REQUIRED WORK
Each record below must be written out exactly as given.

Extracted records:
Segment Open
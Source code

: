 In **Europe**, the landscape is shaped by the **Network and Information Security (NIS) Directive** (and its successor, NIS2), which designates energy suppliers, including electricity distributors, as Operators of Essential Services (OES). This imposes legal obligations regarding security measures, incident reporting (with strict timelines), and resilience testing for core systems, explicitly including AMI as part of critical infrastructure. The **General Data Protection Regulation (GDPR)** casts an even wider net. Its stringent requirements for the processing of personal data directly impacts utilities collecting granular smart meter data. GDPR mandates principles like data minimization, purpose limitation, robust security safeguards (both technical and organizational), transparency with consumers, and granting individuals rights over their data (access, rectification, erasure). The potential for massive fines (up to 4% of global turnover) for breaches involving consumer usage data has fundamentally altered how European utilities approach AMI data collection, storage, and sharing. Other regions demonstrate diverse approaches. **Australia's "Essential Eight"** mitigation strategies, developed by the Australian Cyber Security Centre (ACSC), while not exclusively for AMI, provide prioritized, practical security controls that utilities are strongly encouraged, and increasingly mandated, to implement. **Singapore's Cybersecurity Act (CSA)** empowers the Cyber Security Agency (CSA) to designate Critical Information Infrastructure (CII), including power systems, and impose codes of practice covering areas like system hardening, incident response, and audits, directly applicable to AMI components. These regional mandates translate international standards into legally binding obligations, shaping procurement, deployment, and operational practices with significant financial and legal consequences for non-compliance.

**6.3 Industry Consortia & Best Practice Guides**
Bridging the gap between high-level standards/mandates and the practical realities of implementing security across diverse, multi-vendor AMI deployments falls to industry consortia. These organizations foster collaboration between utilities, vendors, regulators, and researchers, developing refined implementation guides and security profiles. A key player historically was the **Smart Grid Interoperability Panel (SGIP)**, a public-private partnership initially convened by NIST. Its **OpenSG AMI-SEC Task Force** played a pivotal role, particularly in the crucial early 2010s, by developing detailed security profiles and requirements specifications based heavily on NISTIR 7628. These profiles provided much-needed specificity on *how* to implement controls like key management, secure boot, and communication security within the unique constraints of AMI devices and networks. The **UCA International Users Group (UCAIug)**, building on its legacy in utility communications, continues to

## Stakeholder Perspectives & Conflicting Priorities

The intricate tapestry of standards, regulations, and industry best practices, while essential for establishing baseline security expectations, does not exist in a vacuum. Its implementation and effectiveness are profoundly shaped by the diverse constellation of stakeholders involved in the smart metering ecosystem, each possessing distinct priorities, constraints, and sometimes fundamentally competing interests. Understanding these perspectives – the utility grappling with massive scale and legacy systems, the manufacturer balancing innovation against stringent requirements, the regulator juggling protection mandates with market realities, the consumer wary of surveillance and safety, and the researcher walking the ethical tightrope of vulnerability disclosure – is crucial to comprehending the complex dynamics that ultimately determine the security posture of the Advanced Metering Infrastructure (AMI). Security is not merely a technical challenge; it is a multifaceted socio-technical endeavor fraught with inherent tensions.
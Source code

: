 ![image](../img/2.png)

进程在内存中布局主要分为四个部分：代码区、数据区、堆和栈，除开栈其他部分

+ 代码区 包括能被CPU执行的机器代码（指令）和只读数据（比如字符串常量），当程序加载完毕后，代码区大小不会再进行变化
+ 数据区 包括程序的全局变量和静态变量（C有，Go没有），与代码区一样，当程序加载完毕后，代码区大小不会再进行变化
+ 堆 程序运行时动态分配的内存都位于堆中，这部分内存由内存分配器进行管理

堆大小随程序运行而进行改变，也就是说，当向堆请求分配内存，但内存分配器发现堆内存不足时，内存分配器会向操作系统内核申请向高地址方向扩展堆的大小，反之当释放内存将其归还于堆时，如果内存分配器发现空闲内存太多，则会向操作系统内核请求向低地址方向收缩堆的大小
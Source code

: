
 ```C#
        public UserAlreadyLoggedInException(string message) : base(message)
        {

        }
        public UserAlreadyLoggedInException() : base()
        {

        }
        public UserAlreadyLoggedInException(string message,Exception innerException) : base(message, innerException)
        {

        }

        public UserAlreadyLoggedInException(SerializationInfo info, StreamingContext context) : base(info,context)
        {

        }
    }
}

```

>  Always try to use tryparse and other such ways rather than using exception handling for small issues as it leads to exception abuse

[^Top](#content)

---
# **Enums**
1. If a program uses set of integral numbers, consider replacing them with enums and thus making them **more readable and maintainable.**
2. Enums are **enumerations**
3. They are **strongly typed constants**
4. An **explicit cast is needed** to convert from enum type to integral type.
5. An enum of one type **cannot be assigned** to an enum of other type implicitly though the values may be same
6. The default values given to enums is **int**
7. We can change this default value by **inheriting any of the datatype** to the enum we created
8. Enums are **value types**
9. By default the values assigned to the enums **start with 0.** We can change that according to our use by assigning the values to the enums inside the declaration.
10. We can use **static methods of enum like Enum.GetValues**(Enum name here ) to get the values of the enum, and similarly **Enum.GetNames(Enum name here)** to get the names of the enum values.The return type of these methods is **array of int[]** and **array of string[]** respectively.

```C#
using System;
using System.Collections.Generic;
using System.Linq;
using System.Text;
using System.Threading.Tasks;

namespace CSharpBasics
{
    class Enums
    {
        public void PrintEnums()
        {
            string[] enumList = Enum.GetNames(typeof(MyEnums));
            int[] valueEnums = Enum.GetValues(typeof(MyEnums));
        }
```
Segment Closed
EXERCISE ANSWER
Source code

: In **Europe**, the landscape is shaped by the **Network and Information Security (NIS) Directive** (and its successor, NIS2), which designates energy suppliers, including electricity distributors, as Operators of Essential Services (OES). This imposes legal obligations regarding security measures, incident reporting (with strict timelines), and resilience testing for core systems, explicitly including AMI as part of critical infrastructure. The **General Data Protection Regulation (GDPR)** casts an even wider net. Its stringent requirements for the processing of personal data directly impacts utilities collecting granular smart meter data. GDPR mandates principles like data minimization, purpose limitation, robust security safeguards (both technical and organizational), transparency with consumers, and granting individuals rights over their data (access, rectification, erasure). The potential for massive fines (up to 4% of global turnover) for breaches involving consumer usage data has fundamentally altered how European utilities approach AMI data collection, storage, and sharing. Other regions demonstrate diverse approaches. **Australia's "Essential Eight"** mitigation strategies, developed by the Australian Cyber Security Centre (ACSC), while not exclusively for AMI, provide prioritized, practical security controls that utilities are strongly encouraged, and increasingly mandated, to implement. **Singapore's Cybersecurity Act (CSA)** empowers the Cyber Security Agency (CSA) to designate Critical Information Infrastructure (CII), including power systems, and impose codes of practice covering areas like system hardening, incident response, and audits, directly applicable to AMI components. These regional mandates translate international standards into legally binding obligations, shaping procurement, deployment, and operational practices with significant financial and legal consequences for non-compliance.

**6.3 Industry Consortia & Best Practice Guides**
Bridging the gap between high-level standards/mandates and the practical realities of implementing security across diverse, multi-vendor AMI deployments falls to industry consortia. These organizations foster collaboration between utilities, vendors, regulators, and researchers, developing refined implementation guides and security profiles. A key player historically was the **Smart Grid Interoperability Panel (SGIP)**, a public-private partnership initially convened by NIST. Its **OpenSG AMI-SEC Task Force** played a pivotal role, particularly in the crucial early 2010s, by developing detailed security profiles and requirements specifications based heavily on NISTIR 7628. These profiles provided much-needed specificity on *how* to implement controls like key management, secure boot, and communication security within the unique constraints of AMI devices and networks. The **UCA International Users Group (UCAIug)**, building on its legacy in utility communications, continues to

## Stakeholder Perspectives & Conflicting Priorities

The intricate tapestry of standards, regulations, and industry best practices, while essential for establishing baseline security expectations, does not exist in a vacuum. Its implementation and effectiveness are profoundly shaped by the diverse constellation of stakeholders involved in the smart metering ecosystem, each possessing distinct priorities, constraints, and sometimes fundamentally competing interests. Understanding these perspectives – the utility grappling with massive scale and legacy systems, the manufacturer balancing innovation against stringent requirements, the regulator juggling protection mandates with market realities, the consumer wary of surveillance and safety, and the researcher walking the ethical tightrope of vulnerability disclosure – is crucial to comprehending the complex dynamics that ultimately determine the security posture of the Advanced Metering Infrastructure (AMI). Security is not merely a technical challenge; it is a multifaceted socio-technical endeavor fraught with inherent tensions.
Source code

: ![image](../img/2.png)

进程在内存中布局主要分为四个部分：代码区、数据区、堆和栈，除开栈其他部分

+ 代码区 包括能被CPU执行的机器代码（指令）和只读数据（比如字符串常量），当程序加载完毕后，代码区大小不会再进行变化
+ 数据区 包括程序的全局变量和静态变量（C有，Go没有），与代码区一样，当程序加载完毕后，代码区大小不会再进行变化
+ 堆 程序运行时动态分配的内存都位于堆中，这部分内存由内存分配器进行管理

堆大小随程序运行而进行改变，也就是说，当向堆请求分配内存，但内存分配器发现堆内存不足时，内存分配器会向操作系统内核申请向高地址方向扩展堆的大小，反之当释放内存将其归还于堆时，如果内存分配器发现空闲内存太多，则会向操作系统内核请求向低地址方向收缩堆的大小
Source code

:
 ```C#
        public UserAlreadyLoggedInException(string message) : base(message)
        {

        }
        public UserAlreadyLoggedInException() : base()
        {

        }
        public UserAlreadyLoggedInException(string message,Exception innerException) : base(message, innerException)
        {

        }

        public UserAlreadyLoggedInException(SerializationInfo info, StreamingContext context) : base(info,context)
        {

        }
    }
}

```

>  Always try to use tryparse and other such ways rather than using exception handling for small issues as it leads to exception abuse

[^Top](#content)

---
# **Enums**
1. If a program uses set of integral numbers, consider replacing them with enums and thus making them **more readable and maintainable.**
2. Enums are **enumerations**
3. They are **strongly typed constants**
4. An **explicit cast is needed** to convert from enum type to integral type.
5. An enum of one type **cannot be assigned** to an enum of other type implicitly though the values may be same
6. The default values given to enums is **int**
7. We can change this default value by **inheriting any of the datatype** to the enum we created
8. Enums are **value types**
9. By default the values assigned to the enums **start with 0.** We can change that according to our use by assigning the values to the enums inside the declaration.
10. We can use **static methods of enum like Enum.GetValues**(Enum name here ) to get the values of the enum, and similarly **Enum.GetNames(Enum name here)** to get the names of the enum values.The return type of these methods is **array of int[]** and **array of string[]** respectively.

```C#
using System;
using System.Collections.Generic;
using System.Linq;
using System.Text;
using System.Threading.Tasks;

namespace CSharpBasics
{
    class Enums
    {
        public void PrintEnums()
        {
            string[] enumList = Enum.GetNames(typeof(MyEnums));
            int[] valueEnums = Enum.GetValues(typeof(MyEnums));
        }
```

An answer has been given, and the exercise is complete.